- What you have to do
Give the records again exactly, but drop the pictures.

- Extracted records
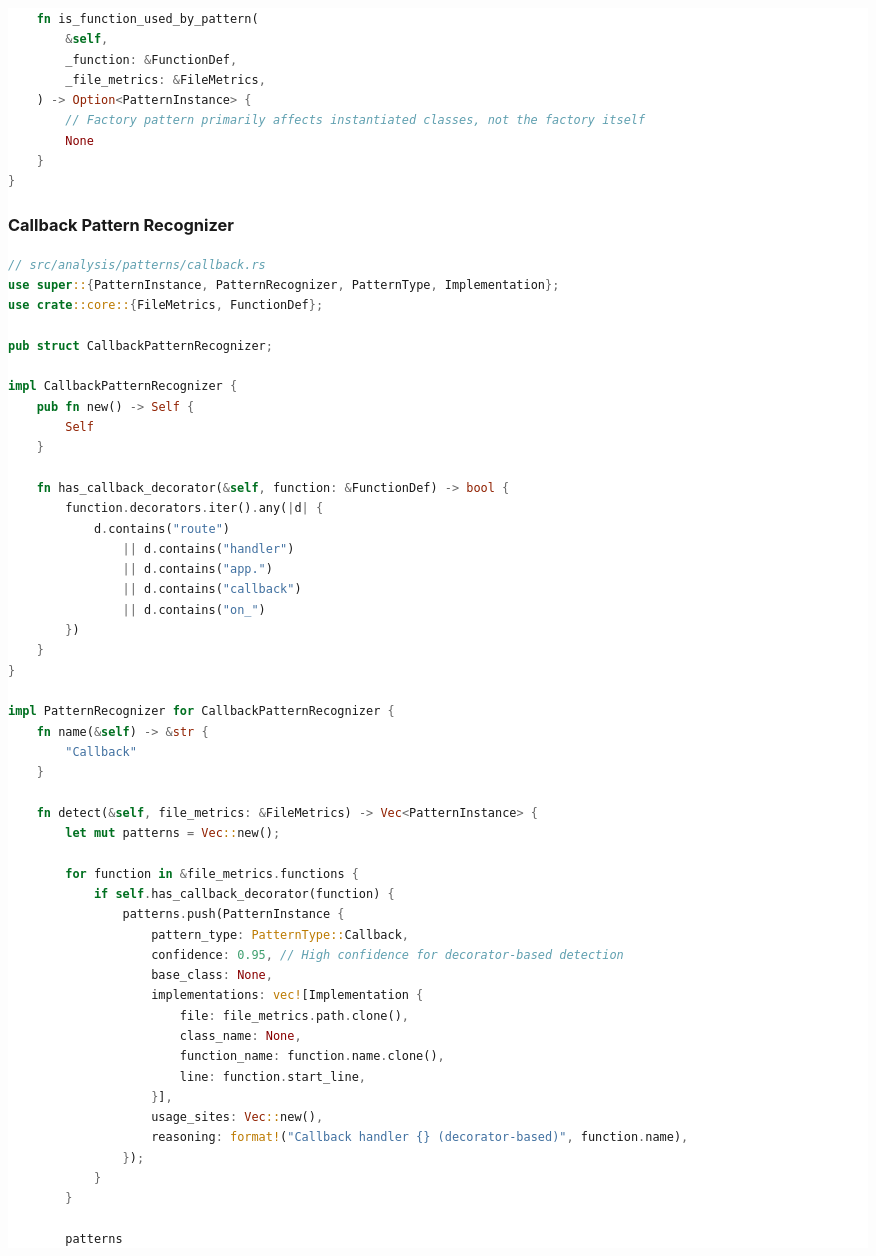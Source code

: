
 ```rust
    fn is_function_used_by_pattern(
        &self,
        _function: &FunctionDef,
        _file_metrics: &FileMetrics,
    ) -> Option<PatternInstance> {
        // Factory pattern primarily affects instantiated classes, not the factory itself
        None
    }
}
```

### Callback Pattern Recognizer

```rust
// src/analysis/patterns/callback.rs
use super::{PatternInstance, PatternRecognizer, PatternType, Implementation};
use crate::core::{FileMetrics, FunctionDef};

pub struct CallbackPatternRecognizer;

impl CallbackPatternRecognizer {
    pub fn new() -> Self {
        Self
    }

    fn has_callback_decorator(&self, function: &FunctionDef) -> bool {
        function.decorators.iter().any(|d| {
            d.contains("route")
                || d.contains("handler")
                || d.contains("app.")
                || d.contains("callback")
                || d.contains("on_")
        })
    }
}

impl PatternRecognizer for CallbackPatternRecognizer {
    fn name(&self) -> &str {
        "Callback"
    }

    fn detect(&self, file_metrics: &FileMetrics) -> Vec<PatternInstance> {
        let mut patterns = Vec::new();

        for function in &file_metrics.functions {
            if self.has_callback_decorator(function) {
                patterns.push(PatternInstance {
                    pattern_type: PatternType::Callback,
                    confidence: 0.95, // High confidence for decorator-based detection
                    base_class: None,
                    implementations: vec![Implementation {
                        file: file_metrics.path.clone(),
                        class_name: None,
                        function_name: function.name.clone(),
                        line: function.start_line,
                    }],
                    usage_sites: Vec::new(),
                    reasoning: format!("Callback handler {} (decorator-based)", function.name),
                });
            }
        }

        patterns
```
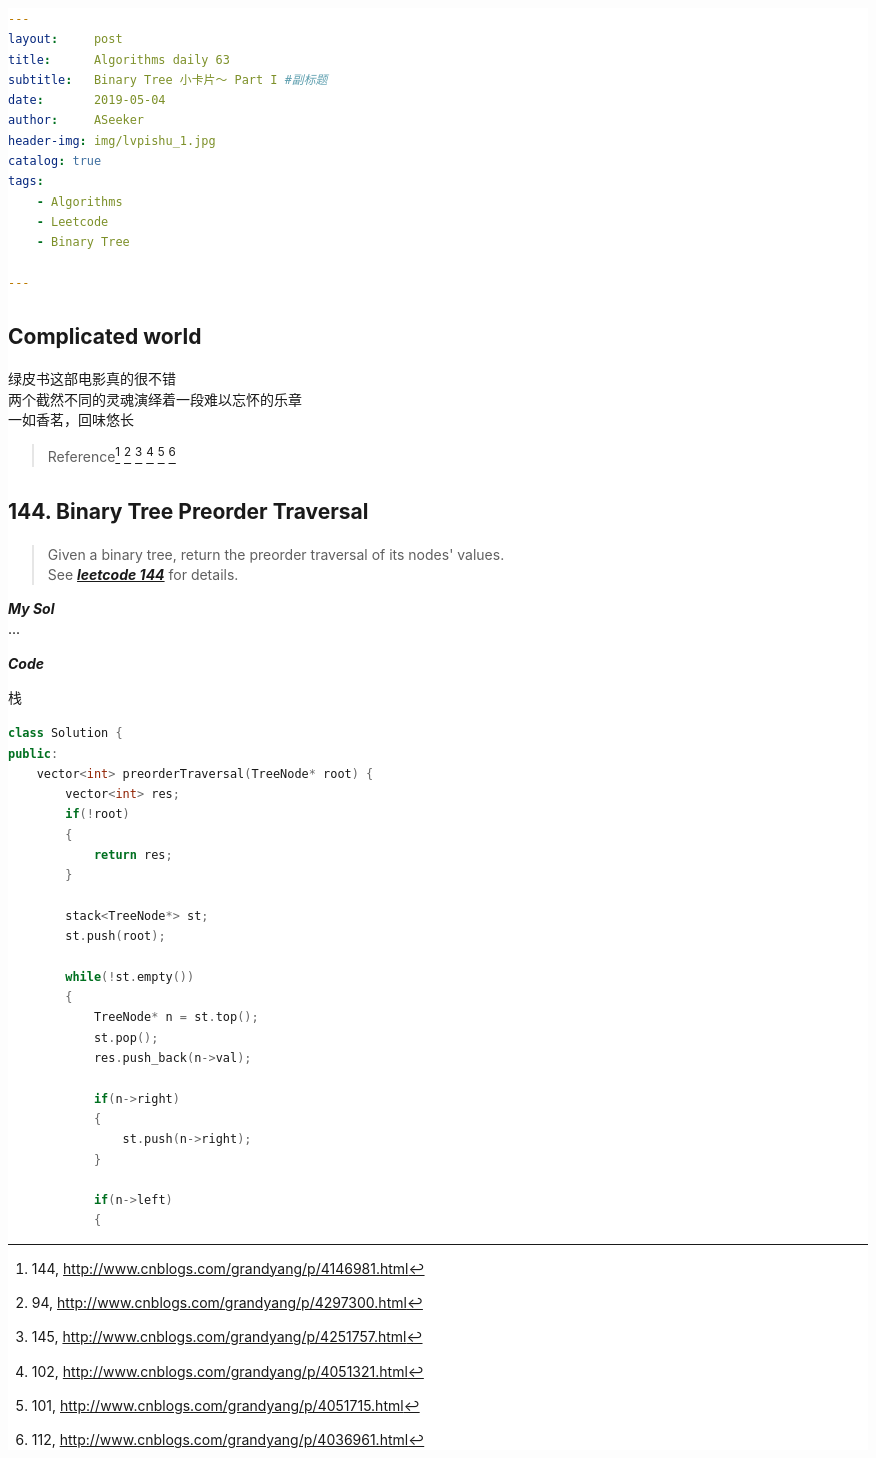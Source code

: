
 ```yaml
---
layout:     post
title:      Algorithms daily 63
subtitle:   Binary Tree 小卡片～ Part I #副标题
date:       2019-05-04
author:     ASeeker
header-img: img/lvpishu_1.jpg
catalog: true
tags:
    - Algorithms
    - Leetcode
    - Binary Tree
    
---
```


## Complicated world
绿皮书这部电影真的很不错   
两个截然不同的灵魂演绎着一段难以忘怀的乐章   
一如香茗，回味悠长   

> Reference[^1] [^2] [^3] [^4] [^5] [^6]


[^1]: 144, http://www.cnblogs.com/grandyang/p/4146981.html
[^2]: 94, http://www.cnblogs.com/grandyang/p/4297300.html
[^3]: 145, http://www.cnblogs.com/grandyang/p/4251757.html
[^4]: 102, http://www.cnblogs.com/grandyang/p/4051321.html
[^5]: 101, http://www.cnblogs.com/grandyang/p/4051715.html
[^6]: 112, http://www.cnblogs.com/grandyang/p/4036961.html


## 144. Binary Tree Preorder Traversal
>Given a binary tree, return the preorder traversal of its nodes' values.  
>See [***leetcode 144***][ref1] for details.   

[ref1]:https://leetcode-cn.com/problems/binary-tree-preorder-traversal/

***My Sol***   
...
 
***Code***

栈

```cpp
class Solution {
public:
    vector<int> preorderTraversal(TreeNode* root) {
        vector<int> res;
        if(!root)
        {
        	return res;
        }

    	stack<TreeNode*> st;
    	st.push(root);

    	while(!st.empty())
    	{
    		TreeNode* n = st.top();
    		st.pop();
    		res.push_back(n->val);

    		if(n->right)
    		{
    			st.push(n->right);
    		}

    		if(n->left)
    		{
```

- Reply
Source code

:
 ```rust
    fn is_function_used_by_pattern(
        &self,
        _function: &FunctionDef,
        _file_metrics: &FileMetrics,
    ) -> Option<PatternInstance> {
        // Factory pattern primarily affects instantiated classes, not the factory itself
        None
    }
}
```

### Callback Pattern Recognizer

```rust
// src/analysis/patterns/callback.rs
use super::{PatternInstance, PatternRecognizer, PatternType, Implementation};
use crate::core::{FileMetrics, FunctionDef};

pub struct CallbackPatternRecognizer;

impl CallbackPatternRecognizer {
    pub fn new() -> Self {
        Self
    }

    fn has_callback_decorator(&self, function: &FunctionDef) -> bool {
        function.decorators.iter().any(|d| {
            d.contains("route")
                || d.contains("handler")
                || d.contains("app.")
                || d.contains("callback")
                || d.contains("on_")
        })
    }
}

impl PatternRecognizer for CallbackPatternRecognizer {
    fn name(&self) -> &str {
        "Callback"
    }

    fn detect(&self, file_metrics: &FileMetrics) -> Vec<PatternInstance> {
        let mut patterns = Vec::new();

        for function in &file_metrics.functions {
            if self.has_callback_decorator(function) {
                patterns.push(PatternInstance {
                    pattern_type: PatternType::Callback,
                    confidence: 0.95, // High confidence for decorator-based detection
                    base_class: None,
                    implementations: vec![Implementation {
                        file: file_metrics.path.clone(),
                        class_name: None,
                        function_name: function.name.clone(),
                        line: function.start_line,
                    }],
                    usage_sites: Vec::new(),
                    reasoning: format!("Callback handler {} (decorator-based)", function.name),
                });
            }
        }

        patterns
```
Source code

:
 ```yaml
---
layout:     post
title:      Algorithms daily 63
subtitle:   Binary Tree 小卡片～ Part I #副标题
date:       2019-05-04
author:     ASeeker
header-img: img/lvpishu_1.jpg
catalog: true
tags:
    - Algorithms
    - Leetcode
    - Binary Tree
    
---
```


## Complicated world
绿皮书这部电影真的很不错   
两个截然不同的灵魂演绎着一段难以忘怀的乐章   
一如香茗，回味悠长   

> Reference[^1] [^2] [^3] [^4] [^5] [^6]


[^1]: 144, http://www.cnblogs.com/grandyang/p/4146981.html
[^2]: 94, http://www.cnblogs.com/grandyang/p/4297300.html
[^3]: 145, http://www.cnblogs.com/grandyang/p/4251757.html
[^4]: 102, http://www.cnblogs.com/grandyang/p/4051321.html
[^5]: 101, http://www.cnblogs.com/grandyang/p/4051715.html
[^6]: 112, http://www.cnblogs.com/grandyang/p/4036961.html


## 144. Binary Tree Preorder Traversal
>Given a binary tree, return the preorder traversal of its nodes' values.  
>See [***leetcode 144***][ref1] for details.   

[ref1]:https://leetcode-cn.com/problems/binary-tree-preorder-traversal/

***My Sol***   
...
 
***Code***

栈

```cpp
class Solution {
public:
    vector<int> preorderTraversal(TreeNode* root) {
        vector<int> res;
        if(!root)
        {
        	return res;
        }

    	stack<TreeNode*> st;
    	st.push(root);

    	while(!st.empty())
    	{
    		TreeNode* n = st.top();
    		st.pop();
    		res.push_back(n->val);

    		if(n->right)
    		{
    			st.push(n->right);
    		}

    		if(n->left)
    		{
```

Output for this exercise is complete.